Mark sighed. “You have been as big a fool as I have.”

Stella looked up at him, eyes pleading. “Olivia...”

“I will take care of Olivia. And your mother, if she gets ill again. I meant it when I said you might go live with her, because at least then there will be some money, along with your wages. But our association is ended.
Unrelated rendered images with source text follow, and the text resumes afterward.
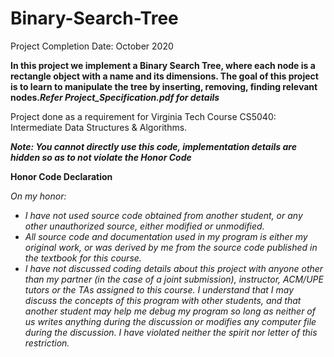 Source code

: # Binary-Search-Tree

Project Completion Date: October 2020

**In this project we implement a Binary Search Tree, where each node is a rectangle object with a name and its dimensions. The goal of this project is to learn to manipulate the tree by inserting, removing, finding relevant nodes._Refer Project\_Specification.pdf for details_**

Project done as a requirement for Virginia Tech Course CS5040: Intermediate Data Structures & Algorithms.

**_Note: You cannot directly use this code, implementation details are hidden so as to not violate the Honor Code_**

**Honor Code Declaration**

_On my honor:_

- _I have not used source code obtained from another student, or any other unauthorized source, either modified or unmodified._
- _All source code and documentation used in my program is either my original work, or was derived by me from the source code published in the textbook for this course._
- _I have not discussed coding details about this project with anyone other than my partner (in the case of a joint submission), instructor, ACM/UPE tutors or the TAs assigned to this course. I understand that I may discuss the concepts of this program with other students, and that another student may help me debug my program so long as neither of us writes anything during the discussion or modifies any computer file during the discussion. I have violated neither the spirit nor letter of this restriction._
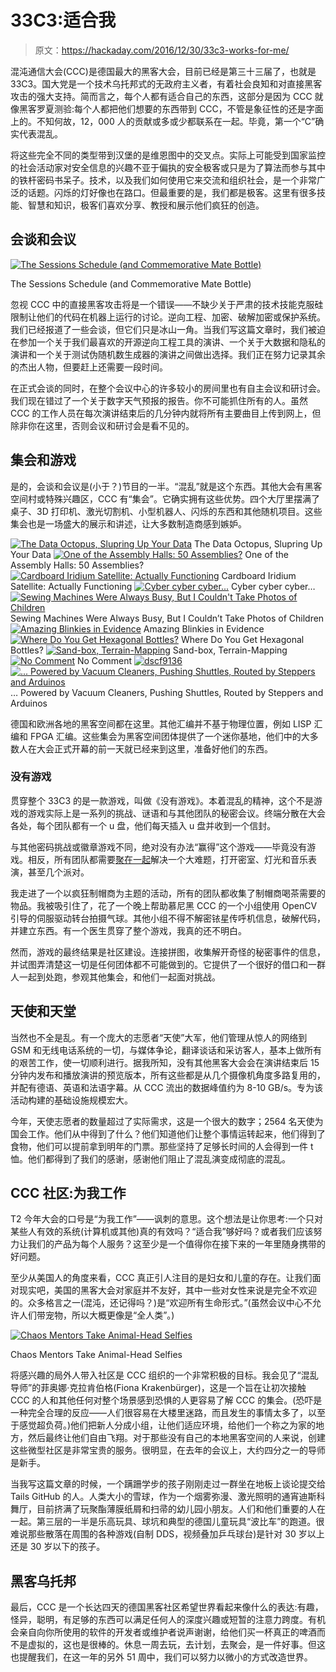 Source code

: # 33C3:适合我

> 原文：<https://hackaday.com/2016/12/30/33c3-works-for-me/>

混沌通信大会(CCC)是德国最大的黑客大会，目前已经是第三十三届了，也就是 33C3。国大党是一个技术乌托邦式的无政府主义者，有着社会良知和对直接黑客攻击的强大支持。简而言之，每个人都有适合自己的东西，这部分是因为 CCC 就像黑客罗夏测验:每个人都把他们想要的东西带到 CCC，不管是象征性的还是字面上的。不知何故，12，000 人的贡献或多或少都联系在一起。毕竟，第一个“C”确实代表混乱。

将这些完全不同的类型带到汉堡的是维恩图中的交叉点。实际上可能受到国家监控的社会活动家对安全信息的兴趣不亚于偏执的安全极客或只是为了算法而参与其中的铁杆密码书呆子。技术，以及我们如何使用它来交流和组织社会，是一个非常广泛的话题。闪烁的灯好像也在路口。但最重要的是，我们都是极客。这里有很多技能、智慧和知识，极客们喜欢分享、教授和展示他们疯狂的创造。

## 会谈和会议

[![The Sessions Schedule (and Commemorative Mate Bottle)](img/5326d34eb60a7012b46d60fb4651298d.png)](https://hackaday.com/wp-content/uploads/2016/12/dscf9169.jpg)

The Sessions Schedule (and Commemorative Mate Bottle)

忽视 CCC 中的直接黑客攻击将是一个错误——不缺少关于严肃的技术技能克服硅限制让他们的代码在机器上运行的讨论。逆向工程、加密、破解加密或保护系统。我们已经报道了一些会谈，但它们只是冰山一角。当我们写这篇文章时，我们被迫在参加一个关于我们最喜欢的开源逆向工程工具的演讲、一个关于大数据和隐私的演讲和一个关于测试伪随机数生成器的演讲之间做出选择。我们正在努力记录其余的杰出人物，但要赶上还需要一段时间。

在正式会谈的同时，在整个会议中心的许多较小的房间里也有自主会议和研讨会。我们现在错过了一个关于数字天气预报的报告。你不可能抓住所有的人。虽然 CCC 的工作人员在每次演讲结束后的几分钟内就将所有主要曲目上传到网上，但除非你在这里，否则会议和研讨会是看不见的。

## 集会和游戏

是的，会谈和会议是(小于？)节目的一半。“混乱”就是这个东西。其他大会有黑客空间村或特殊兴趣区，CCC 有“集会”。它确实拥有这些优势。四个大厅里摆满了桌子、3D 打印机、激光切割机、小型机器人、闪烁的东西和其他随机项目。这些集会也是一场盛大的展示和讲述，让大多数制造商感到嫉妒。

 [![The Data Octopus, Slupring Up Your Data](img/7fa8d3e8a400cc97737b6ca1529907bc.png "dscf9157")](https://hackaday.com/dscf9157/) The Data Octopus, Slupring Up Your Data [![One of the Assembly Halls: 50 Assemblies?](img/135eca6c43052a420ce4d27bffaaff01.png "dscf9148_crop")](https://hackaday.com/dscf9148_crop/) One of the Assembly Halls: 50 Assemblies? [![Cardboard Iridium Satellite: Actually Functioning](img/4f9e4f0f4c3cba02290df2b2496d1a34.png "dscf9144")](https://hackaday.com/dscf9144/) Cardboard Iridium Satellite: Actually Functioning [![Cyber cyber cyber...](img/dc5105a6b2ee9a0b66ecc44790beae11.png "dscf9141")](https://hackaday.com/dscf9141/) Cyber cyber cyber… [![Sewing Machines Were Always Busy, But I Couldn't Take Photos of Children](img/21f6cfbc544b834c37501d7d6d49b522.png "dscf9129")](https://hackaday.com/dscf9129/) Sewing Machines Were Always Busy, But I Couldn’t Take Photos of Children [![Amazing Blinkies in Evidence](img/ddfbb9e576c5101957c453ce5d8d6918.png "dscf9124")](https://hackaday.com/dscf9124/) Amazing Blinkies in Evidence [![Where Do You Get Hexagonal Bottles?](img/21bd89d8b2a9e2d0167040bbf4b05150.png "dscf9120")](https://hackaday.com/dscf9120/) Where Do You Get Hexagonal Bottles? [![Sand-box, Terrain-Mapping](img/fc98340e232d8f80a42bad636876fcb1.png "dscf9118")](https://hackaday.com/dscf9118/) Sand-box, Terrain-Mapping [![No Comment](img/87518f8a1ed2e4416ca6faa7fd4e1502.png "dscf9116_thumbnail")](https://hackaday.com/dscf9116_thumbnail/) No Comment [![dscf9136](img/449d7b11204b31de1a6ac192355b753e.png "dscf9136")](https://hackaday.com/dscf9136/)  [![... Powered by Vacuum Cleaners, Pushing Shuttles, Routed by Steppers and Arduinos](img/91bba68ea01be098a1a89d2b5c7a5e99.png "dscf9126")](https://hackaday.com/dscf9126/) … Powered by Vacuum Cleaners, Pushing Shuttles, Routed by Steppers and Arduinos

德国和欧洲各地的黑客空间都在这里。其他汇编并不基于物理位置，例如 LISP 汇编和 FPGA 汇编。这些集会为黑客空间团体提供了一个迷你基地，他们中的大多数人在大会正式开幕的前一天就已经来到这里，准备好他们的东西。

### 没有游戏

贯穿整个 33C3 的是一款游戏，叫做《没有游戏》。本着混乱的精神，这个不是游戏的游戏实际上是一系列的挑战、谜语和与其他团队的秘密会议。终端分散在大会各处，每个团队都有一个 u 盘，他们每天插入 u 盘并收到一个信封。

与其他密码挑战或徽章游戏不同，绝对没有办法“赢得”这个游戏——毕竟没有游戏。相反，所有团队都需要[聚在一起](https://events.ccc.de/congress/2016/wiki/NoGameInformation)解决一个大难题，打开密室、灯光和音乐表演，甚至几个派对。

我走进了一个以疯狂制帽商为主题的活动，所有的团队都收集了制帽商喝茶需要的物品。我被吸引住了，花了一个晚上帮助慕尼黑 CCC 的一个小组使用 OpenCV 引导的伺服驱动转台拍摄气球。其他小组不得不解密铱星传呼机信息，破解代码，并建立东西。有一个医生贯穿了整个游戏，我真的还不明白。

然而，游戏的最终结果是社区建设。连接拼图，收集解开奇怪的秘密事件的信息，并试图弄清楚这一切是任何团体都不可能做到的。它提供了一个很好的借口和一群人一起到处跑，参观其他集会，和他们一起面对挑战。

## 天使和天堂

当然也不全是乱。有一个庞大的志愿者“天使”大军，他们管理从惊人的网络到 GSM 和无线电话系统的一切，与媒体争论，翻译谈话和采访客人，基本上做所有的艰苦工作，使一切顺利进行。据我所知，没有其他黑客大会会在演讲结束后 15 分钟内发布和播放演讲的预览版本，所有这些都是从几个摄像机角度多路复用的，并配有德语、英语和法语字幕。从 CCC 流出的数据峰值约为 8-10 GB/s。专为该活动构建的基础设施规模宏大。

今年，天使志愿者的数量超过了实际需求，这是一个很大的数字；2564 名天使为国会工作。他们从中得到了什么？他们知道他们让整个事情运转起来，他们得到了食物，他们可以提前拿到明年的门票。那些坚持了足够长时间的人会得到一件 t 恤。他们都得到了我们的感谢，感谢他们阻止了混乱演变成彻底的混乱。

## CCC 社区:为我工作

T2 今年大会的口号是“为我工作”——讽刺的意思。这个想法是让你思考:一个只对某些人有效的系统(计算机或其他)真的有效吗？“适合我”够好吗？或者我们应该努力让我们的产品为每个人服务？这至少是一个值得你在接下来的一年里随身携带的好问题。

至少从美国人的角度来看，CCC 真正引人注目的是妇女和儿童的存在。让我们面对现实吧，美国的黑客大会对家庭并不友好，其中一些对女性来说是完全不欢迎的。众多格言之一(混沌，还记得吗？)是“欢迎所有生命形式。”(虽然会议中心不允许人们带宠物，所以大概更像是“全人类”。)

[![Chaos Mentors Take Animal-Head Selfies](img/d290072b926ab2141f5ef478c1a02b50.png)](https://hackaday.com/wp-content/uploads/2016/12/dscf9156.jpg)

Chaos Mentors Take Animal-Head Selfies

将感兴趣的局外人带入社区是 CCC 组织的一个非常积极的目标。我会见了“混乱导师”的菲奥娜·克拉肯伯格(Fiona Krakenbürger)，这是一个旨在让初次接触 CCC 的人和其他任何对整个场景感到恐惧的人更容易了解 CCC 的集会。(恐吓是一种完全合理的反应——人们很容易在大楼里迷路，而且发生的事情太多了，以至于感觉超负荷。)他们把新人分成小组，让他们适应环境，给他们一个称之为家的地方，然后最终让他们自由飞翔。对于那些没有自己的本地黑客空间的人来说，创建这些微型社区是非常宝贵的服务。很明显，在去年的会议上，大约四分之一的导师是新手。

当我写这篇文章的时候，一个蹒跚学步的孩子刚刚走过一群坐在地板上谈论提交给 Tails GitHub 的人。人类大小的雪球，作为一个烟雾弥漫、激光照明的通宵迪斯科舞厅，目前挤满了玩聚酯薄膜纸屑和扫帚的幼儿园小朋友。人们和他们重要的人在一起。第三层的一半是乐高玩具、球坑和典型的德国儿童玩具“波比车”的跑道。很难说那些散落在周围的各种游戏(自制 DDS，视频叠加乒乓球台)是针对 30 岁以上还是 30 岁以下的孩子。

## 黑客乌托邦

最后，CCC 是一个长达四天的德国黑客社区希望世界看起来像什么的表达:有趣，怪异，聪明，有足够的东西可以满足任何人的深度兴趣或短暂的注意力跨度。有机会亲自向你所使用的软件的开发者或维护者说声谢谢，给他们买一杯真正的啤酒而不是虚拟的，这也是很棒的。休息一周去玩，去计划，去聚会，是一件好事。但这也提醒我们，在这一年的另外 51 周中，我们可以努力以微小的方式改造世界。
I will give you until the end of the month to vacate this house.”

“I do not think I can live with my mother. She does not know about”—she waved a hand around the room—“this.”

“Then do what you can. But I can be no part of it.”

Her normal color returned, and she looked down at her hands, apparently resigned. “What will you do with the house?”

“I am not sure. Clean it. Rent it. Sell it. I will decide later.”

“The jewels?”

“They are yours to keep. They could help support you.”

“But my maid—”

“I will keep her on until I make a decision about the house. If the new tenant or owner does not need her services, I will provide a reference, so she does not have to say she worked for you unless she wishes to.”

Her voice turned bitter. “How thoughtful.”

Mark held his tongue. Stella could be as acrimonious as she wished, but they both knew she had created this drama, and he could have easily chucked them both out on the street this very day. After a moment of silence, he gave a sharp nod. “Very well. I will ask Matthew’s man of business to check in when you are gone. Goodbye, Stella.”

He turned and headed down the stairs, snatching his top hat from the table near the door and jamming it onto his head.

“Lord Mark?” The soft voice came from the doorway of the small parlor at the front of the house. He turned to see Stella’s maid, a wisp of a girl with brown curls peeking from beneath her cap. She clutched her hands over her stomach, fingers twisted in the cloth of her apron. “Thank you.”

He nodded. “Clara, is it?”

She bobbed her head.

“Do not fret. This will not be visited on you.”

She gave a long sigh, tears filling her eyes.

“Mark, please!” The wail echoed down the stairs and through the front hall. Clara winced.

Damn it, Stella.

“Take care of her,” he muttered to the maid, then he left, striding out the door and onto the pavement. He made his steps as long and heavy as he could, his boots pounding the hard surface beneath them. His anger, no longer a blasting flame, simmered deep within, a burning that drove him on. His cloak swirled around him as he pushed through the fog moving in off the river, and his vision tunneled, his thoughts a chaotic miasma.

Even now he could be ill with the beginnings of theton’smost dreaded illness. Many of the elite men carried the scourge of syphilis, and his own brother had warned him when Mark’s internal terrors from the war had turned him from the gentlewomen who wanted him to spend the night to paid companions—and Stella. Matthew had even reminded him of the adage so truthful in this age: “One night with Venus; a lifetime with Mercury.” But mercury, the supposed cure for the pox, often caused more damage than the disease. In France, in the rural areas that never knew medical aid, he had seen what the pox did to people over the years, the horrors it wreaked on mind, body, and spirit. The agonizing deaths.